On the "Ethical Scale of Career Sins," this is fairly low.

  • Why it’s low: You aren't lying about your skills, your degree, or what you did. You actually performed work at those sites.

  • The "Grey" Part: You are technically misrepresenting your tax home. However, since you intend to move there and work on-site, you aren't trying to scam a COLA (Cost of Living Adjustment) for a remote role. You’re just trying to anchor your salary negotiations to a higher baseline.


The Practical Risk: 7/10 (The "Background Check" Trap)

This is where the plan gets shaky. Unlike a "soft" skill job, ME roles often involve rigorous background checks (The Work Number, Equifax, etc.).

  1. Payroll Records: Most large companies use automated systems for background checks. When a 3rd party (like Sterling or First Advantage) verifies your employment, they see where your taxes were withheld. If your W-2s say "Oklahoma" but your resume says "Dallas," it flags as a discrepancy.

  2. The "Worksite" Defense: If flagged, you can say, "I was assigned to the Dallas project/office during that tenure." Since you were on-site frequently, it’s a defensible pivot, but it puts you on the defensive early in the hiring process.


The "Smarter" Way to Get the Dallas/Atlanta Pay

Instead of changing the header of the job location, which is a data point that can be disproven, change the context of your experience.

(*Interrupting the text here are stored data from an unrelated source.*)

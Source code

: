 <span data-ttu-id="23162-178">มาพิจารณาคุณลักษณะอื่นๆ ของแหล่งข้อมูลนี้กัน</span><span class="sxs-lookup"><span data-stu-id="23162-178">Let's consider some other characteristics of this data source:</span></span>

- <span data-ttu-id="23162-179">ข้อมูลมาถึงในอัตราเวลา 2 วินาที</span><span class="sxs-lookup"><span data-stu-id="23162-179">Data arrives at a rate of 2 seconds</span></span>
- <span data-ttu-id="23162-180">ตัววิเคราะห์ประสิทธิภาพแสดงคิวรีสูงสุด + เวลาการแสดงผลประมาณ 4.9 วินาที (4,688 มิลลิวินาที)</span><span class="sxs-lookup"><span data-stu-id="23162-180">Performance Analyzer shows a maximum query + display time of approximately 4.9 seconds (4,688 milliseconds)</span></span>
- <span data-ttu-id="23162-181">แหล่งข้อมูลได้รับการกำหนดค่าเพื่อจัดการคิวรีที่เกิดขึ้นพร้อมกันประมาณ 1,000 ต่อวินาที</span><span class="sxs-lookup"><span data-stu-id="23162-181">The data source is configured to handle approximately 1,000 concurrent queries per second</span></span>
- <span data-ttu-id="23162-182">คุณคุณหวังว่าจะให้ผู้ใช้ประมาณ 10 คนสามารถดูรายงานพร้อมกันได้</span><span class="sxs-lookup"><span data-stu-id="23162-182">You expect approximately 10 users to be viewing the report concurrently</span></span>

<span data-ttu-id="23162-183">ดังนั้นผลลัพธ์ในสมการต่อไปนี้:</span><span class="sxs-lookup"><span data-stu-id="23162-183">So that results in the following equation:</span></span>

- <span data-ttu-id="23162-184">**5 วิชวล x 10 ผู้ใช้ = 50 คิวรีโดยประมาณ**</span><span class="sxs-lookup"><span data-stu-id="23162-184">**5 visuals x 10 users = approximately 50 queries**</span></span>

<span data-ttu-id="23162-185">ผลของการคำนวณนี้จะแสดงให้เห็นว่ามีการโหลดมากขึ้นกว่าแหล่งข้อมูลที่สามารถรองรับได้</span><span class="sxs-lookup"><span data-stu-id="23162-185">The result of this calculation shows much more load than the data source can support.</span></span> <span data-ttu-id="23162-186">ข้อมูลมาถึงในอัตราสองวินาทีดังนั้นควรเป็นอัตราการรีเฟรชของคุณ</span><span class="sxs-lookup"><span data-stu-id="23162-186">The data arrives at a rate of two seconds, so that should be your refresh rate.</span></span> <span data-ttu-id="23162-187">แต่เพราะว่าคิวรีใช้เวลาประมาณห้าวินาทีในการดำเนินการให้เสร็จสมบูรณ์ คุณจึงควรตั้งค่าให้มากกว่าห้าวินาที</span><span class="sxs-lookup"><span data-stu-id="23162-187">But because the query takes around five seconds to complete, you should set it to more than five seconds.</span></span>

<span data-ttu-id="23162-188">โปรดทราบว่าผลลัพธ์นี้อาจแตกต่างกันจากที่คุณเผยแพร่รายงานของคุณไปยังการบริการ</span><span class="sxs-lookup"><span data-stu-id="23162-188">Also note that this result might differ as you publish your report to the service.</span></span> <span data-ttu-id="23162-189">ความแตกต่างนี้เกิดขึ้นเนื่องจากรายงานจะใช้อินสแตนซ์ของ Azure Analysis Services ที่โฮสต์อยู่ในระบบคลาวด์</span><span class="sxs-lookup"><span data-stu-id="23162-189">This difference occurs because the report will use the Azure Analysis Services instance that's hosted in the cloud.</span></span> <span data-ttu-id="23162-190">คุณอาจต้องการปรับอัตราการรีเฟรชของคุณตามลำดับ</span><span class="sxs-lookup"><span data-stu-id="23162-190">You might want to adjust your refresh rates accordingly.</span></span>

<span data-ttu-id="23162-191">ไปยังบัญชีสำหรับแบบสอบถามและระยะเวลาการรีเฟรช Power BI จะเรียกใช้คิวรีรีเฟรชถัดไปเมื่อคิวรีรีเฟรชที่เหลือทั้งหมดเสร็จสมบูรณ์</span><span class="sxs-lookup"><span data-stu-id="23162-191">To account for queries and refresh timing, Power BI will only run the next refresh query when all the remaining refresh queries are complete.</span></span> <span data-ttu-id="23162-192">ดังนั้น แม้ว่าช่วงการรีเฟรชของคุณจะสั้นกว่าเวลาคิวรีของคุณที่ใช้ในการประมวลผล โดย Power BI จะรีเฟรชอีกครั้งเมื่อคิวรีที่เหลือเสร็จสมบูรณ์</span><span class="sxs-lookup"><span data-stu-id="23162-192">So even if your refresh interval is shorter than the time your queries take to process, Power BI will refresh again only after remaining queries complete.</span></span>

  • Use "Regional" Titles: Instead of Mechanical Engineer - [Small Town], use Mechanical Engineer - [Company Name] (Southeast/Texas Region). This is 100% true since you worked those sites.

  • Focus on the Market, Not Your History: When they ask for your current salary, don't give it. If you are moving to Dallas, say:

    "I am currently transitioning to the Dallas market. Based on my 10 years of ME experience and the current market rates for this metro area, I am looking for a range of $[X] to $[Y]."

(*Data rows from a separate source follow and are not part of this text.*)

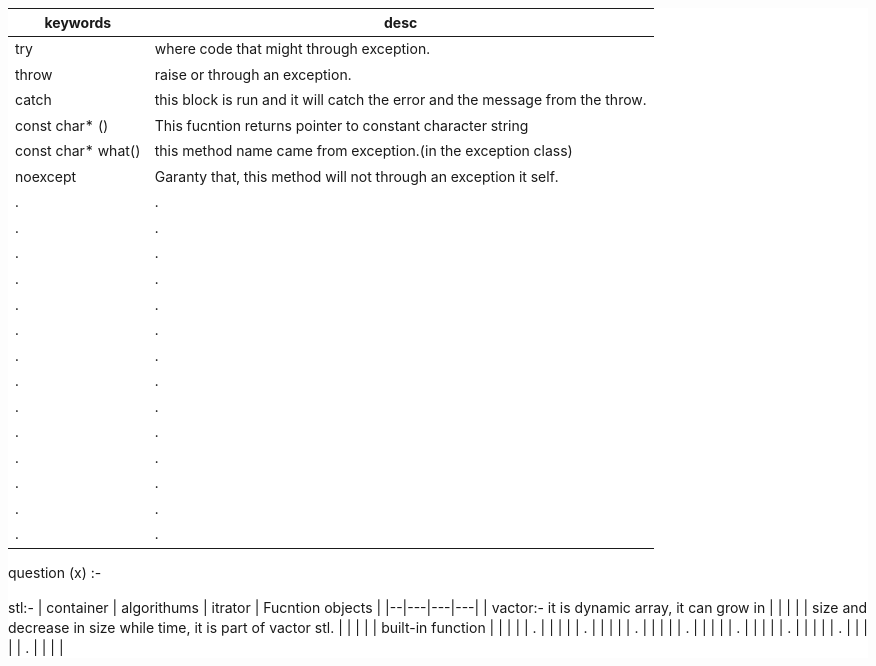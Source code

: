 




| keywords   |    desc |
|----------|---------|
| try |  where code that might through exception. |
| throw | raise or through an exception. |
| catch | this block is run and it will catch the error and the message from the throw.  |
| const char* <fucntion-name>() | This fucntion returns pointer to constant character string |
| const char* what() | this method name came from exception.(in the exception class) |
| noexcept | Garanty that, this method will not through an exception it self. |
| . | . |
| . | . |
| . | . |
| . | . |
| . | . |
| . | . |
| . | . |
| . | . |
| . | . |
| . | . |
| . | . |
| . | . |
| . | . |
| . | . |


question (x) :- 


stl:- 
| container | algorithums | itrator | Fucntion objects |
|--|---|---|---|
| vactor:- it is dynamic array, it can grow in | | | |
| size and decrease in size while time, it is part of vactor stl. |  |  |  |
| built-in function |  | | |
| . | | | |
| . | | | |
| . | | | |
| . | | | |
| . | | | |
| . | | | |
| . | | | |
| . | | | |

  • The Relocation Angle: If you list a Dallas address on your resume (use a friend's or a PO Box if you have to), they will view you as a "Local Hire" and benchmark you against Dallas salaries automatically.

The Verdict

If you put "Dallas" as your primary location and the background check shows you lived 500 miles away for 5 years, it looks like a "lie of intent." If you list the company and highlight your "extensive on-site project lead experience in Dallas/Atlanta," you achieve the same salary anchoring without the risk of failing a background check.